By providing foundational capability for innovations like AI and 5G across data center, the intelligent edge, and consumer devices, we unlock innovation across industries including healthcare, automotive and communications. Our technology and expertise are central to maximizing value from cutting-edge computing applications and new business models which disrupt and advance the industry.
From our roots in Boise, Idaho, Micron has grown into an influential global presence committed to being the best memory company in the world. This means conducting business with integrity, accountability, and professionalism and supporting our global community.” (https://www.micron.com/about/our-company/corporate-profile)
Don’t sell MU now, it outperformed most of it’s peers ”MICRON TECHNOLOGY INC was among the best performers on Friday. It returned +7.8% to close at 83.03. On a day when the overall market breadth was 44%, it closed higher than 68% of the market. In comparison, the benchmark SP500 index closed today at -0.0014%.”
This is going to be a DD focused on the value of the products (Micron and Crucial memory, data center presence, and consumer use), as well as the value of the company. MU is definitely a long term play, though there is a lot of short term interest at the moment that may cause a run.
It is worth noting that MU is a cyclical stock, dependant upon memory demand, hence why I have focused on future memory demand in my DD.
Micron climbed a lot on Friday. This was due to an analyst at Evercore ISI adding the memory chip maker to his list of top stock picks. He anticipates a return to earnings growth next year..
MU was up 8.4% to $83.52 during Friday afternoon trading. It was the second best performer of the day for the S&P 500 (shortly before 3PM).
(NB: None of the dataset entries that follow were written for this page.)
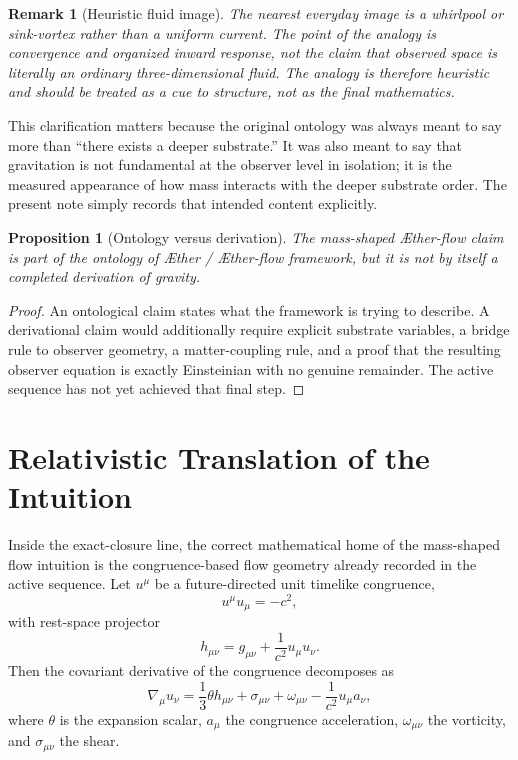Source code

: \documentclass[11pt]{article}
\newcommand{\Aether}{\AE{}ther}
\newcommand{\Aflow}{\AE{}ther-flow}
\newcommand{\TheoryProgram}{\Aether{} / \Aflow{} framework}
\newtheorem{proposition}{Proposition}
\newtheorem{remark}{Remark}
\begin{document}
\begin{remark}[Heuristic fluid image]
The nearest everyday image is a whirlpool or sink-vortex rather than a uniform current. The point of the analogy is convergence and organized inward response, not the claim that observed space is literally an ordinary three-dimensional fluid. The analogy is therefore heuristic and should be treated as a cue to structure, not as the final mathematics.
\end{remark}

This clarification matters because the original ontology was always meant to say more than ``there exists a deeper substrate.'' It was also meant to say that gravitation is not fundamental at the observer level in isolation; it is the measured appearance of how mass interacts with the deeper substrate order. The present note simply records that intended content explicitly.

\begin{proposition}[Ontology versus derivation]
The mass-shaped \Aflow{} claim is part of the ontology of \TheoryProgram{}, but it is not by itself a completed derivation of gravity.
\end{proposition}

\begin{proof}
An ontological claim states what the framework is trying to describe. A derivational claim would additionally require explicit substrate variables, a bridge rule to observer geometry, a matter-coupling rule, and a proof that the resulting observer equation is exactly Einsteinian with no genuine remainder. The active sequence has not yet achieved that final step.
\end{proof}

\section{Relativistic Translation of the Intuition}

Inside the exact-closure line, the correct mathematical home of the mass-shaped flow intuition is the congruence-based flow geometry already recorded in the active sequence. Let \(u^\mu\) be a future-directed unit timelike congruence,
\begin{equation}
u^\mu u_\mu = -c^2,
\label{eq:unit}
\end{equation}
with rest-space projector
\begin{equation}
h_{\mu\nu}
=
g_{\mu\nu}+\frac{1}{c^2}u_\mu u_\nu.
\label{eq:projector}
\end{equation}
Then the covariant derivative of the congruence decomposes as
\begin{equation}
\nabla_\mu u_\nu
=
\frac13 \theta h_{\mu\nu}
+ \sigma_{\mu\nu}
+ \omega_{\mu\nu}
- \frac{1}{c^2}u_\mu a_\nu,
\label{eq:flowdecomp}
\end{equation}
where \(\theta\) is the expansion scalar, \(a_\mu\) the congruence acceleration, \(\omega_{\mu\nu}\) the vorticity, and \(\sigma_{\mu\nu}\) the shear.
\end{document}
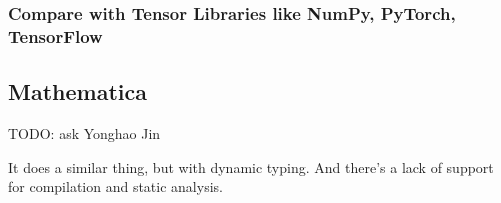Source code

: \documentclass{article}
\begin{document}
\subsubsection{Compare with Tensor Libraries like NumPy, PyTorch, TensorFlow}

\subsection{Mathematica}
TODO: ask Yonghao Jin

It does a similar thing, but with dynamic typing. And there's a lack of support for compilation and static analysis.


\end{document}
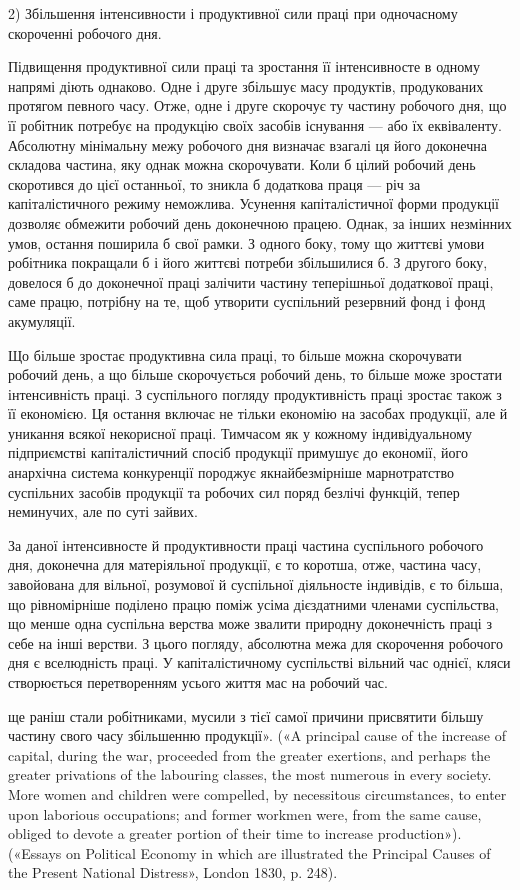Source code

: 2) Збільшення інтенсивности і продуктивної сили праці при
одночасному скороченні робочого дня.

Підвищення продуктивної сили праці та зростання її інтенсивносте
в одному напрямі діють однаково. Одне і друге збільшує
масу продуктів, продукованих протягом певного часу. Отже,
одне і друге скорочує ту частину робочого дня, що її робітник
потребує на продукцію своїх засобів існування — або їх еквіваленту.
Абсолютну мінімальну межу робочого дня визначає
взагалі ця його доконечна складова частина, яку однак можна
скорочувати. Коли б цілий робочий день скоротився до цієї останньої,
то зникла б додаткова праця — річ за капіталістичного
режиму неможлива. Усунення капіталістичної форми продукції
дозволяє обмежити робочий день доконечною працею. Однак, за
інших незмінних умов, остання поширила б свої рамки. З одного
боку, тому що життєві умови робітника покращали б і його життєві
потреби збільшилися б. З другого боку, довелося б до доконечної
праці залічити частину теперішньої додаткової праці,
саме працю, потрібну на те, щоб утворити суспільний резервний
фонд і фонд акумуляції.

Що більше зростає продуктивна сила праці, то більше можна
скорочувати робочий день, а що більше скорочується робочий
день, то більше може зростати інтенсивність праці. З суспільного
погляду продуктивність праці зростає також з її економією. Ця
остання включає не тільки економію на засобах продукції, але й
уникання всякої некорисної праці. Тимчасом як у кожному індивідуальному
підприємстві капіталістичний спосіб продукції примушує
до економії, його анархічна система конкуренції породжує
якнайбезмірніше марнотратство суспільних засобів продукції
та робочих сил поряд безлічі функцій, тепер неминучих, але по
суті зайвих.

За даної інтенсивносте й продуктивности праці частина суспільного
робочого дня, доконечна для матеріяльної продукції,
є то коротша, отже, частина часу, завойована для вільної, розумової
й суспільної діяльносте індивідів, є то більша, що рівномірніше
поділено працю поміж усіма дієздатними членами суспільства,
що менше одна суспільна верства може звалити природну
доконечність праці з себе на інші верстви. З цього погляду,
абсолютна межа для скорочення робочого дня є вселюдність праці.
У капіталістичному суспільстві вільний час однієї, кляси створюється
перетворенням усього життя мас на робочий час.

ще раніш стали робітниками, мусили з тієї самої причини присвятити
більшу частину свого часу збільшенню продукції». («A principal cause
of the increase of capital, during the war, proceeded from the greater exertions,
and perhaps the greater privations of the labouring classes, the most
numerous in every society. More women and children were compelled, by
necessitous circumstances, to enter upon laborious occupations; and former
workmen were, from the same cause, obliged to devote a greater portion
of their time to increase production»). («Essays on Political Economy in
which are illustrated the Principal Causes of the Present National Distress»,
London 1830, p. 248).
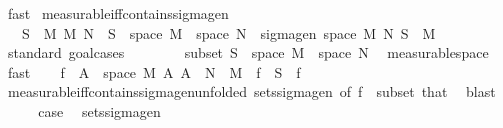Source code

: \begin{isabellebody}
\ fast\isanewline
{}\isamarkupfalse%
%
\endisatagproof
{\isafoldproof}%
%
\isadelimproof
\isanewline
%
\endisadelimproof
\isanewline
{}\isamarkupfalse%
\ measurable{\isacharunderscore}{\kern0pt}iff{\isacharunderscore}{\kern0pt}contains{\isacharunderscore}{\kern0pt}sigma{\isacharunderscore}{\kern0pt}gen{\isacharprime}{\kern0pt}{\isacharcolon}{\kern0pt}\isanewline
\ \ \ {\isachardoublequoteopen}{\isacharparenleft}{\kern0pt}S\ {\isasymsubseteq}\ M\ {\isasymrightarrow}\isactrlsub M\ N{\isacharparenright}{\kern0pt}\ {\isasymlongleftrightarrow}\ S\ {\isasymsubseteq}\ space\ M\ {\isasymrightarrow}\ space\ N\ {\isasymand}\ sigma{\isacharunderscore}{\kern0pt}gen\ {\isacharparenleft}{\kern0pt}space\ M{\isacharparenright}{\kern0pt}\ N\ S\ {\isasymsubseteq}\ M{\isachardoublequoteclose}\isanewline
%
\isadelimproof
%
\endisadelimproof
%
\isatagproof
{}\isamarkupfalse%
\ {\isacharparenleft}{\kern0pt}standard{\isacharcomma}{\kern0pt}\ goal{\isacharunderscore}{\kern0pt}cases{\isacharparenright}{\kern0pt}\isanewline
\ \ \isamarkupfalse%
\ {}\isanewline
\ \ \isamarkupfalse%
\ subset{\isacharcolon}{\kern0pt}\ {\isachardoublequoteopen}S\ {\isasymsubseteq}\ space\ M\ {\isasymrightarrow}\ space\ N{\isachardoublequoteclose}\ \isamarkupfalse%
\ measurable{\isacharunderscore}{\kern0pt}space\ \isamarkupfalse%
\ fast\isanewline
\ \ \isamarkupfalse%
\ {\isachardoublequoteopen}{\isacharbraceleft}{\kern0pt}f\ {\isacharminus}{\kern0pt}{\isacharbackquote}{\kern0pt}\ A\ {\isasyminter}\ space\ M\ {\isacharbar}{\kern0pt}A{\isachardot}{\kern0pt}\ A\ {\isasymin}\ N{\isacharbraceright}{\kern0pt}\ {\isasymsubseteq}\ M{\isachardoublequoteclose}\ \ {\isachardoublequoteopen}f\ {\isasymin}\ S{\isachardoublequoteclose}\ \ f\ \isamarkupfalse%
\ measurable{\isacharunderscore}{\kern0pt}iff{\isacharunderscore}{\kern0pt}contains{\isacharunderscore}{\kern0pt}sigma{\isacharunderscore}{\kern0pt}gen{\isacharbrackleft}{\kern0pt}unfolded\ sets{\isacharunderscore}{\kern0pt}sigma{\isacharunderscore}{\kern0pt}gen{\isacharcomma}{\kern0pt}\ of\ f{\isacharbrackright}{\kern0pt}\ {}\ subset\ that\ \isamarkupfalse%
\ blast\isanewline
\ \ \isamarkupfalse%
\ \isamarkupfalse%
\ {\isacharquery}{\kern0pt}case\ \isamarkupfalse%
\ sets{\isacharunderscore}{\kern0pt}sigma{\isacharunderscore}{\kern0pt}gen\ \isamarkupfalse%

\end{isabellebody}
Evercore ISI analyst C.J. Muse noted that though shares of memory chip makers such as Micron have lagged behind the PHLX Semiconductor index since early June, he believes tides are shifting.
“We believe negative sentiment was due to investor concerns over the sustainability of PC, handsets, and cloud demand, which was also compounded by DRAM spot pricing that began to flatten out in May/June 2023,” wrote Muse.
Muse noted that WSt expectations for Micron’s Feb/May quarter earnings have been cut by 33%/31% respectively, since August. While there could be further downside, weakness is now priced in. He believes either Feb or May quarter will be a bottom for Micron’s earnings. Micron shares tend to outperform one or two quarters before a bottom in earnings, hence he believes the stock could begin a run soon.
“And once they do—we think the stock action could be fast,” Muse wrote. “We also note most investors expected the memory trade to begin to work in 1Q22 based on our investor survey last month and would not be surprised to start seeing investors look to get positioned in the name ahead of January 1st, 2023.” Other reasons for the climb:
- Citi analyst Christopher Danely said in a research note that recent channel checks show there has been increased demand for DRAM memory among PC makers, and that a pricing correction in the DRAM market is “drawing to a close”.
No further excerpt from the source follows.